SVN is dead

A few years ago, when Git was rising fast and SVN was already not hype anymore, a friend thought that SVN was for many organizations better suited than Git, with the following classical arguments, which were sound at the time:

  1. Who needs decentralization for a small team or a small company working together?
  2. ‎SVN is proven, works well and is simple to use and put in place.

Each argument is in reality not so strong. It becomes clear now that Git is much more established.

Regarding the first argument, a long time ago some people had trouble with CVS as it introduced the idea of merging instead of locking files.
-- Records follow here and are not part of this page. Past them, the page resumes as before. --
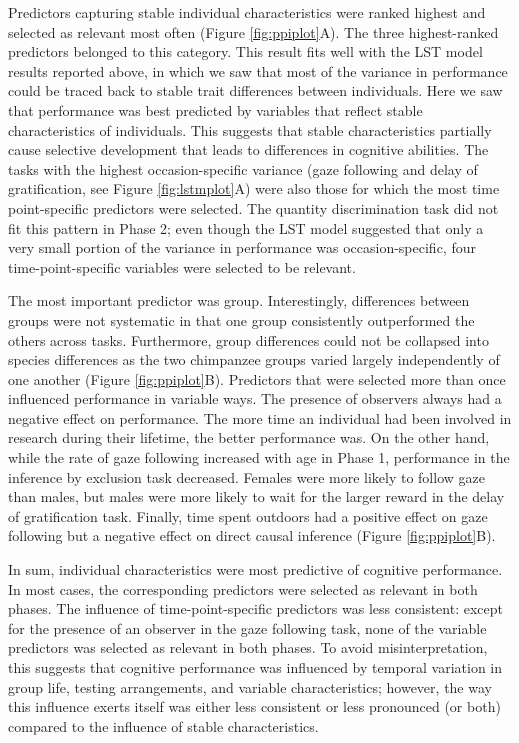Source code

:\documentclass[
  man,floatsintext]{apa6}
\begin{document}
Predictors capturing stable individual characteristics were ranked highest and selected as relevant most often (Figure \ref{fig:ppiplot}A). The three highest-ranked predictors belonged to this category. This result fits well with the LST model results reported above, in which we saw that most of the variance in performance could be traced back to stable trait differences between individuals. Here we saw that performance was best predicted by variables that reflect stable characteristics of individuals. This suggests that stable characteristics partially cause selective development that leads to differences in cognitive abilities. The tasks with the highest occasion-specific variance (gaze following and delay of gratification, see Figure \ref{fig:lstmplot}A) were also those for which the most time point-specific predictors were selected. The quantity discrimination task did not fit this pattern in Phase 2; even though the LST model suggested that only a very small portion of the variance in performance was occasion-specific, four time-point-specific variables were selected to be relevant.

The most important predictor was group. Interestingly, differences between groups were not systematic in that one group consistently outperformed the others across tasks. Furthermore, group differences could not be collapsed into species differences as the two chimpanzee groups varied largely independently of one another (Figure \ref{fig:ppiplot}B). Predictors that were selected more than once influenced performance in variable ways. The presence of observers always had a negative effect on performance. The more time an individual had been involved in research during their lifetime, the better performance was. On the other hand, while the rate of gaze following increased with age in Phase 1, performance in the inference by exclusion task decreased. Females were more likely to follow gaze than males, but males were more likely to wait for the larger reward in the delay of gratification task. Finally, time spent outdoors had a positive effect on gaze following but a negative effect on direct causal inference (Figure \ref{fig:ppiplot}B).

In sum, individual characteristics were most predictive of cognitive performance. In most cases, the corresponding predictors were selected as relevant in both phases. The influence of time-point-specific predictors was less consistent: except for the presence of an observer in the gaze following task, none of the variable predictors was selected as relevant in both phases. To avoid misinterpretation, this suggests that cognitive performance was influenced by temporal variation in group life, testing arrangements, and variable characteristics; however, the way this influence exerts itself was either less consistent or less pronounced (or both) compared to the influence of stable characteristics.
\end{document}
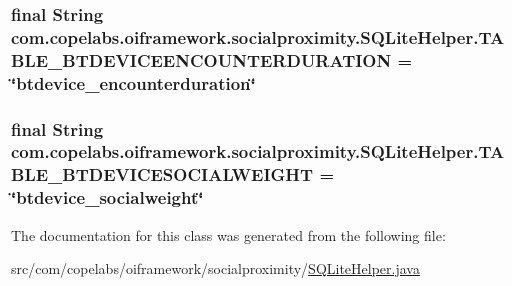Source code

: \subsubsection[{T\+A\+B\+L\+E\+\_\+\+B\+T\+D\+E\+V\+I\+C\+E\+E\+N\+C\+O\+U\+N\+T\+E\+R\+D\+U\+R\+A\+T\+I\+O\+N}]{\setlength{\rightskip}{0pt plus 5cm}final String com.\+copelabs.\+oiframework.\+socialproximity.\+S\+Q\+Lite\+Helper.\+T\+A\+B\+L\+E\+\_\+\+B\+T\+D\+E\+V\+I\+C\+E\+E\+N\+C\+O\+U\+N\+T\+E\+R\+D\+U\+R\+A\+T\+I\+O\+N = \char`\"{}btdevice\+\_\+encounterduration\char`\"{}\hspace{0.3cm}{\ttfamily [static]}}\label{classcom_1_1copelabs_1_1oiframework_1_1socialproximity_1_1_s_q_lite_helper_ab31b56a0eac0e440f57ad05a777f42be}
\hypertarget{classcom_1_1copelabs_1_1oiframework_1_1socialproximity_1_1_s_q_lite_helper_ad91da6d89af9550e074a14a62f3366b1}{}
\subsubsection[{T\+A\+B\+L\+E\+\_\+\+B\+T\+D\+E\+V\+I\+C\+E\+S\+O\+C\+I\+A\+L\+W\+E\+I\+G\+H\+T}]{\setlength{\rightskip}{0pt plus 5cm}final String com.\+copelabs.\+oiframework.\+socialproximity.\+S\+Q\+Lite\+Helper.\+T\+A\+B\+L\+E\+\_\+\+B\+T\+D\+E\+V\+I\+C\+E\+S\+O\+C\+I\+A\+L\+W\+E\+I\+G\+H\+T = \char`\"{}btdevice\+\_\+socialweight\char`\"{}\hspace{0.3cm}{\ttfamily [static]}}\label{classcom_1_1copelabs_1_1oiframework_1_1socialproximity_1_1_s_q_lite_helper_ad91da6d89af9550e074a14a62f3366b1}


The documentation for this class was generated from the following file\+:\begin{DoxyCompactItemize}
\item 
src/com/copelabs/oiframework/socialproximity/\hyperlink{_s_q_lite_helper_8java}{S\+Q\+Lite\+Helper.\+java}\end{DoxyCompactItemize}
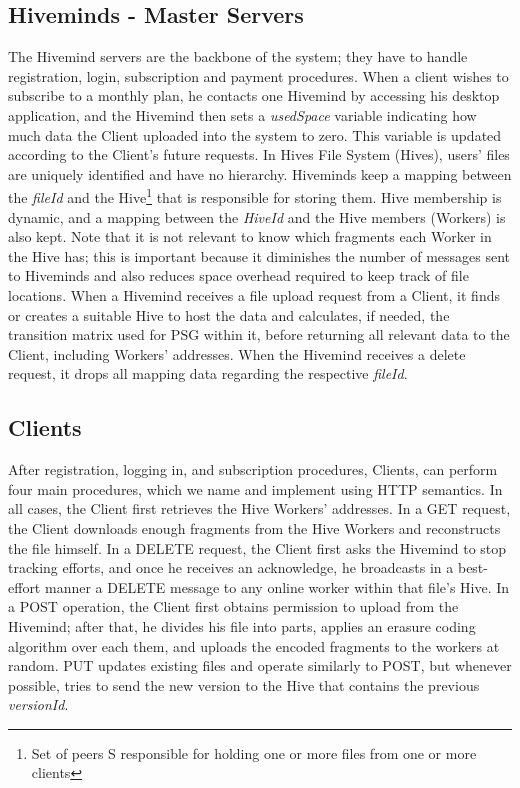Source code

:\documentclass[runningheads]{llncs}
\begin{document}
\subsection{Hiveminds - Master Servers}
The Hivemind servers are the backbone of the system; they have to handle registration, login, subscription and payment procedures. When a client wishes to subscribe to a monthly plan, he contacts one Hivemind by accessing his desktop application, and the Hivemind then sets a \textit{usedSpace} variable indicating how much data the Client uploaded into the system to zero. This variable is updated according to the Client's future requests. In Hives File System (Hives), users' files are uniquely identified and have no hierarchy. Hiveminds keep a mapping between the \textit{fileId} and the Hive\footnote{Set of peers S responsible for holding one or more files from one or more clients} that is responsible for storing them. Hive membership is dynamic, and a mapping between the \textit{HiveId} and the Hive members (Workers) is also kept. Note that it is not relevant to know which fragments each Worker in the Hive has; this is important because it diminishes the number of messages sent to Hiveminds and also reduces space overhead required to keep track of file locations. When a Hivemind receives a file upload request from a Client, it finds or creates a suitable Hive to host the data and calculates, if needed, the transition matrix used for PSG within it, before returning all relevant data to the Client, including Workers' addresses. When the Hivemind receives a delete request, it drops all mapping data regarding the respective \textit{fileId}.

\subsection{Clients}
After registration, logging in, and subscription procedures, Clients, can perform four main procedures, which we name and implement using HTTP semantics. In all cases, the Client first retrieves the Hive Workers' addresses. In a GET request, the Client downloads enough fragments from the Hive Workers and reconstructs the file himself. In a DELETE request, the Client first asks the Hivemind to stop tracking efforts, and once he receives an acknowledge, he broadcasts in a best-effort manner a DELETE message to any online worker within that file's Hive. In a POST operation, the Client first obtains permission to upload from the Hivemind; after that, he divides his file into parts, applies an erasure coding algorithm over each them, and uploads the encoded fragments to the workers at random. PUT updates existing files and operate similarly to POST, but whenever possible, tries to send the new version to the Hive that contains the previous \textit{versionId}.
\end{document}
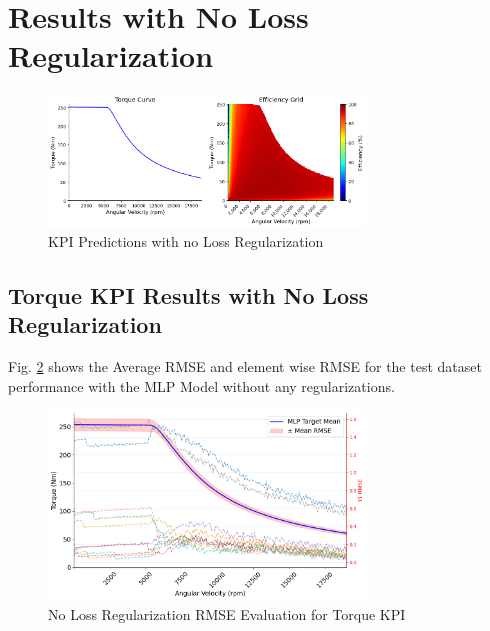 \documentclass{report} %
\begin{document}
\section{Results with No Loss Regularization}\label{sec:Results with No Loss Regularization}

\begin{figure}[H]
    \centering
    \includegraphics[width=0.75\textwidth]{./ReportImages/predictions_no_lossreg.png} 
    \caption{KPI Predictions with no Loss Regularization} 
    \label{KPI Predictions with no Loss Regularization}
\end{figure}
\subsection{Torque KPI Results with No Loss Regularization}\label{subsec:Torque KPI Results with No Loss Regularization}

Fig. \ref{fig:No Loss Regularization RMSE Evaluation for 2D KPI(Torque)} shows the Average \ac{RMSE} and element wise \ac{RMSE} for the test dataset 
performance with the MLP Model without any regularizations.

\begin{figure}[H]
    \centering
    \includegraphics[width=0.75\textwidth]{./ReportImages/RMSE_MLP_no_lossreg_y1.png} 
    \caption{No Loss Regularization \ac{RMSE} Evaluation for Torque \ac{KPI}} 
    \label{fig:No Loss Regularization RMSE Evaluation for 2D KPI(Torque)}
\end{figure}
\end{document}
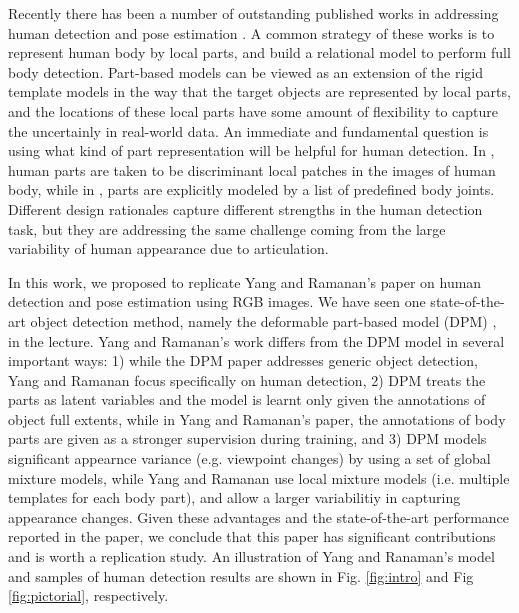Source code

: \documentclass[10pt,twocolumn,letterpaper]{article}
\begin{document}
Recently there has been a number of outstanding published works in addressing human detection and pose estimation \cite{Bourdev_ICCV2009, Bourdev_ECCV2010, Felzenszwalb_PAMI2010, Yang_PAMI2011, Shotton_CVPR2011}. A common strategy of these works is to represent human body by local parts, and build a relational model to perform full body detection. Part-based models can be viewed as an extension of the rigid template models in the way that the target objects are represented by local parts, and the locations of these local parts have some amount of flexibility to capture the uncertainly in real-world data. An immediate and fundamental question is using what kind of part representation will be helpful for human detection. In \cite{Bourdev_ICCV2009, Bourdev_ECCV2010, Felzenszwalb_PAMI2010}, human parts are taken to be discriminant local patches in the images of human body, while in \cite{Yang_PAMI2011}, parts are explicitly modeled by a list of predefined body joints. Different design rationales capture different strengths in the human detection task, but they are addressing the same challenge coming from the large variability of human appearance due to articulation.

In this work, we proposed to replicate Yang and Ramanan's paper \cite{Yang_PAMI2011} on human detection and pose estimation using RGB images. We have seen one state-of-the-art object detection method, namely the deformable part-based model (DPM) \cite{Felzenszwalb_PAMI2010}, in the lecture. Yang and Ramanan's work differs from the DPM model in several important ways: 1) while the DPM paper addresses generic object detection, Yang and Ramanan focus specifically on human detection, 2) DPM treats the parts as latent variables and the model is learnt only given the annotations of object full extents, while in Yang and Ramanan's paper, the annotations of body parts are given as a stronger supervision during training, and 3) DPM models significant appearnce variance (e.g. viewpoint changes) by using a set of global mixture models, while Yang and Ramanan use local mixture models (i.e. multiple templates for each body part), and allow a larger variabilitiy in capturing appearance changes. Given these advantages and the state-of-the-art performance reported in the paper, we conclude that this paper has significant contributions and is worth a replication study. An illustration of Yang and Ranaman's model and samples of human detection results are shown in Fig. \ref{fig:intro} and Fig \ref{fig:pictorial}, respectively.
\end{document}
Git represents a similar paradigm shift between the centralized and the decentralized. It can scare people in not so rational ways. You could lock files with CVS as you did with visual sourcesafe or any other crappy old source control system. It’s just that people favored merges as it was effectively more convenient and more productive. You can also use Git with a centralized workflow. Another more scary paradigm shift with Git is to move away from the idea that branches are separate folders. With Git you just switch branches as it is instantaneous even though, again, you could use it in the old fashioned SVN way.

Now onto the second argument, SVN is proven to work well. But so is Cobol. Today it should be clear that SVN is essentially dead. Most big projects move or have moved to git. Tools work better with Git, even Eclipse works natively with Git but requires buggy plugins for SVN. New developers don’t know SVN.

I heard other much worse arguments against Git since. For example, some people believed that, with Git, they could lose some of their code changes. This was partially due to sensational news article such as the Gitlab.com data loss, where in reality some administrator deleted some directory and had non-working backups. As a result, some Git repositories were deleted, but in reality it’s a common data loss situation, unrelated to the use of Git as version control system. This Stackoverflow question gives a nice overview of data loss risks with Git.

What I feel is true however is that Git is more complex than SVN, because it is more powerful and more flexible. But if you adopt a simple workflow, it’s not necessarily more complicated.